> [Task prompt]
Every line below must be reproduced exactly; no pictures are to be included.

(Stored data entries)
===============

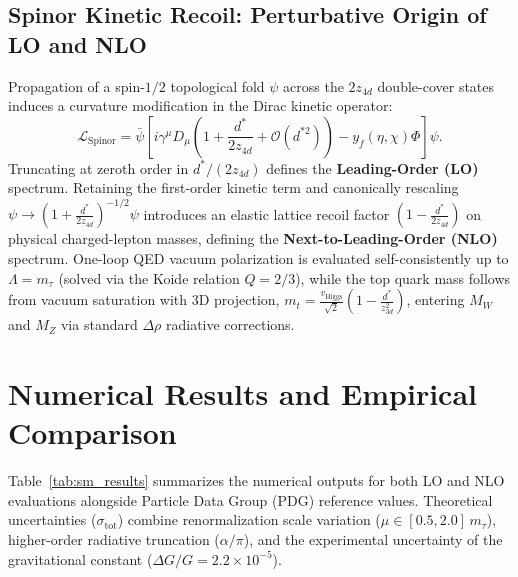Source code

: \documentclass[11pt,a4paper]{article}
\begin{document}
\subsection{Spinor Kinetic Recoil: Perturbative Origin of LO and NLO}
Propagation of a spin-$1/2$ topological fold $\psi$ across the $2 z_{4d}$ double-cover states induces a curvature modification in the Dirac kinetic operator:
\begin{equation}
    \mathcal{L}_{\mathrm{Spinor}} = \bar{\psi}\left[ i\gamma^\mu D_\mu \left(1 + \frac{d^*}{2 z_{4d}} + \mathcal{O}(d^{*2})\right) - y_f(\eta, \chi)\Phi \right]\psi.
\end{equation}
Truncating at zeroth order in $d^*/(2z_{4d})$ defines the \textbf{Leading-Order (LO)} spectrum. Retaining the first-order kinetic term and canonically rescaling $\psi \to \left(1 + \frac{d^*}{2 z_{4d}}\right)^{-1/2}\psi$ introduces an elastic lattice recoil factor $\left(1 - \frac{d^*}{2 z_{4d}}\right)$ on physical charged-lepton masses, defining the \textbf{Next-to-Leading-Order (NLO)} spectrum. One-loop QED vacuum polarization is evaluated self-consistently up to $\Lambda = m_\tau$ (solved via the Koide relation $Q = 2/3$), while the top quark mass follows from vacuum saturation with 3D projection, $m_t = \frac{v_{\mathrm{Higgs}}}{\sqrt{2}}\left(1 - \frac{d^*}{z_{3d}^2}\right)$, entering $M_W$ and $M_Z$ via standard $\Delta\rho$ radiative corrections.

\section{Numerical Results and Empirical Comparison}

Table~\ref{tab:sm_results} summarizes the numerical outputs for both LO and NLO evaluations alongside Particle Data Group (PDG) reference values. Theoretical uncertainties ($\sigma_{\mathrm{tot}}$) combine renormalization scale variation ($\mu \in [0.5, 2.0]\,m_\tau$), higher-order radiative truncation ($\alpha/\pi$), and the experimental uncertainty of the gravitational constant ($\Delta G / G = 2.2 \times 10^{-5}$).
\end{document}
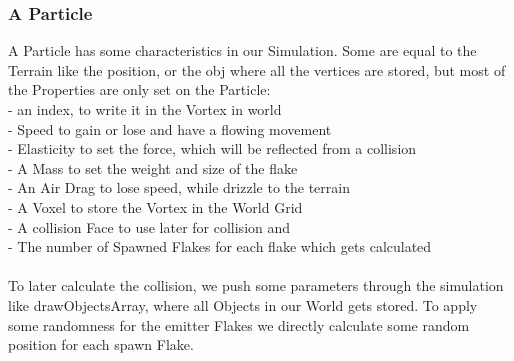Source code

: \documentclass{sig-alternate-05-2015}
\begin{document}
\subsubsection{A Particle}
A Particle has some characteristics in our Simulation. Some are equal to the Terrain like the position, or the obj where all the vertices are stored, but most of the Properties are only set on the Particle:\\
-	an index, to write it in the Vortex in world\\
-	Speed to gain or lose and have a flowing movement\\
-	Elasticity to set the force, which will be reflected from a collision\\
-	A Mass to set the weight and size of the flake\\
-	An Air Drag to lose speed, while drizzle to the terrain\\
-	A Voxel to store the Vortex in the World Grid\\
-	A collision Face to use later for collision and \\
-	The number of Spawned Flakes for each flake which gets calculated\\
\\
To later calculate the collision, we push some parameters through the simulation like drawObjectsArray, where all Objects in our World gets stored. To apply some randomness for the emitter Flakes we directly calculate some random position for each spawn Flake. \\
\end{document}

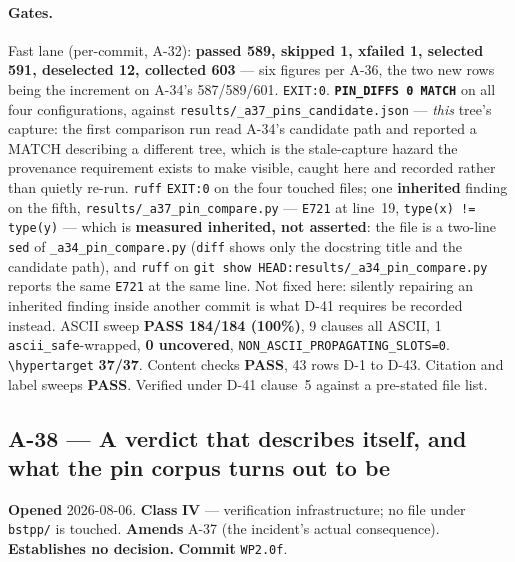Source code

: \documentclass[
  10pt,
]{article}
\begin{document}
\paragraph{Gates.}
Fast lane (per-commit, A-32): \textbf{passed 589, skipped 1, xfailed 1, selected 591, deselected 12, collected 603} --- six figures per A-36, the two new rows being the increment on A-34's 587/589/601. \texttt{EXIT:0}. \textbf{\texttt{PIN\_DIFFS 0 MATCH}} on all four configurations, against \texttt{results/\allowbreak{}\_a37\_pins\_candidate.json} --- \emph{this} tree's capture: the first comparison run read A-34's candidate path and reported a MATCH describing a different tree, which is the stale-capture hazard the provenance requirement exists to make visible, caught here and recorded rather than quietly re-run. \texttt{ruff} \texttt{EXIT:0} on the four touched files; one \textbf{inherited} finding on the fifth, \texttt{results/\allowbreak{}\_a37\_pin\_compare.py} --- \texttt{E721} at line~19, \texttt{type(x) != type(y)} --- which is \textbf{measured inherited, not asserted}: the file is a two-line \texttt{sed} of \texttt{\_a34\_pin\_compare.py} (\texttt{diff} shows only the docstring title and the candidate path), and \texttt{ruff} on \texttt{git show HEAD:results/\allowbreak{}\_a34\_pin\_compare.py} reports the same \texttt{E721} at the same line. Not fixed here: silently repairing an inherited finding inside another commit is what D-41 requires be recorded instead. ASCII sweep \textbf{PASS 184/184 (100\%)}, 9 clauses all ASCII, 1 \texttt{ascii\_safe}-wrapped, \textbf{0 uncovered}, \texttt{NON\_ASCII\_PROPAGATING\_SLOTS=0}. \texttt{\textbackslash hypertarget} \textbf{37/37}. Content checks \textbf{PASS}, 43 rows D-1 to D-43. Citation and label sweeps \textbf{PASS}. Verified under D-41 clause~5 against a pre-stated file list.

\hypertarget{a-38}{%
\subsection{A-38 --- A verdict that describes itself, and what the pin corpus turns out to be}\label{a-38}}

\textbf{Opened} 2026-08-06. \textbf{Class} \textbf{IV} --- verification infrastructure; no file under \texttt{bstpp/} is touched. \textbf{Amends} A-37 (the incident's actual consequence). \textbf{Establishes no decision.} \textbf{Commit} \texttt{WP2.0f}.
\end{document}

===============

> [Task result]
Source code

: \documentclass[11pt,a4paper]{article}
\begin{document}
\subsection{Spinor Kinetic Recoil: Perturbative Origin of LO and NLO}
Propagation of a spin-$1/2$ topological fold $\psi$ across the $2 z_{4d}$ double-cover states induces a curvature modification in the Dirac kinetic operator:
\begin{equation}
    \mathcal{L}_{\mathrm{Spinor}} = \bar{\psi}\left[ i\gamma^\mu D_\mu \left(1 + \frac{d^*}{2 z_{4d}} + \mathcal{O}(d^{*2})\right) - y_f(\eta, \chi)\Phi \right]\psi.
\end{equation}
Truncating at zeroth order in $d^*/(2z_{4d})$ defines the \textbf{Leading-Order (LO)} spectrum. Retaining the first-order kinetic term and canonically rescaling $\psi \to \left(1 + \frac{d^*}{2 z_{4d}}\right)^{-1/2}\psi$ introduces an elastic lattice recoil factor $\left(1 - \frac{d^*}{2 z_{4d}}\right)$ on physical charged-lepton masses, defining the \textbf{Next-to-Leading-Order (NLO)} spectrum. One-loop QED vacuum polarization is evaluated self-consistently up to $\Lambda = m_\tau$ (solved via the Koide relation $Q = 2/3$), while the top quark mass follows from vacuum saturation with 3D projection, $m_t = \frac{v_{\mathrm{Higgs}}}{\sqrt{2}}\left(1 - \frac{d^*}{z_{3d}^2}\right)$, entering $M_W$ and $M_Z$ via standard $\Delta\rho$ radiative corrections.

\section{Numerical Results and Empirical Comparison}

Table~\ref{tab:sm_results} summarizes the numerical outputs for both LO and NLO evaluations alongside Particle Data Group (PDG) reference values. Theoretical uncertainties ($\sigma_{\mathrm{tot}}$) combine renormalization scale variation ($\mu \in [0.5, 2.0]\,m_\tau$), higher-order radiative truncation ($\alpha/\pi$), and the experimental uncertainty of the gravitational constant ($\Delta G / G = 2.2 \times 10^{-5}$).
\end{document}
Source code

: \documentclass{sig-alternate-05-2015}
\begin{document}
\subsubsection{A Particle}
A Particle has some characteristics in our Simulation. Some are equal to the Terrain like the position, or the obj where all the vertices are stored, but most of the Properties are only set on the Particle:\\
-	an index, to write it in the Vortex in world\\
-	Speed to gain or lose and have a flowing movement\\
-	Elasticity to set the force, which will be reflected from a collision\\
-	A Mass to set the weight and size of the flake\\
-	An Air Drag to lose speed, while drizzle to the terrain\\
-	A Voxel to store the Vortex in the World Grid\\
-	A collision Face to use later for collision and \\
-	The number of Spawned Flakes for each flake which gets calculated\\
\\
To later calculate the collision, we push some parameters through the simulation like drawObjectsArray, where all Objects in our World gets stored. To apply some randomness for the emitter Flakes we directly calculate some random position for each spawn Flake. \\
\end{document}

Source code

: \documentclass[
  10pt,
]{article}
\begin{document}
\paragraph{Gates.}
Fast lane (per-commit, A-32): \textbf{passed 589, skipped 1, xfailed 1, selected 591, deselected 12, collected 603} --- six figures per A-36, the two new rows being the increment on A-34's 587/589/601. \texttt{EXIT:0}. \textbf{\texttt{PIN\_DIFFS 0 MATCH}} on all four configurations, against \texttt{results/\allowbreak{}\_a37\_pins\_candidate.json} --- \emph{this} tree's capture: the first comparison run read A-34's candidate path and reported a MATCH describing a different tree, which is the stale-capture hazard the provenance requirement exists to make visible, caught here and recorded rather than quietly re-run. \texttt{ruff} \texttt{EXIT:0} on the four touched files; one \textbf{inherited} finding on the fifth, \texttt{results/\allowbreak{}\_a37\_pin\_compare.py} --- \texttt{E721} at line~19, \texttt{type(x) != type(y)} --- which is \textbf{measured inherited, not asserted}: the file is a two-line \texttt{sed} of \texttt{\_a34\_pin\_compare.py} (\texttt{diff} shows only the docstring title and the candidate path), and \texttt{ruff} on \texttt{git show HEAD:results/\allowbreak{}\_a34\_pin\_compare.py} reports the same \texttt{E721} at the same line. Not fixed here: silently repairing an inherited finding inside another commit is what D-41 requires be recorded instead. ASCII sweep \textbf{PASS 184/184 (100\%)}, 9 clauses all ASCII, 1 \texttt{ascii\_safe}-wrapped, \textbf{0 uncovered}, \texttt{NON\_ASCII\_PROPAGATING\_SLOTS=0}. \texttt{\textbackslash hypertarget} \textbf{37/37}. Content checks \textbf{PASS}, 43 rows D-1 to D-43. Citation and label sweeps \textbf{PASS}. Verified under D-41 clause~5 against a pre-stated file list.

\hypertarget{a-38}{%
\subsection{A-38 --- A verdict that describes itself, and what the pin corpus turns out to be}\label{a-38}}

\textbf{Opened} 2026-08-06. \textbf{Class} \textbf{IV} --- verification infrastructure; no file under \texttt{bstpp/} is touched. \textbf{Amends} A-37 (the incident's actual consequence). \textbf{Establishes no decision.} \textbf{Commit} \texttt{WP2.0f}.
\end{document}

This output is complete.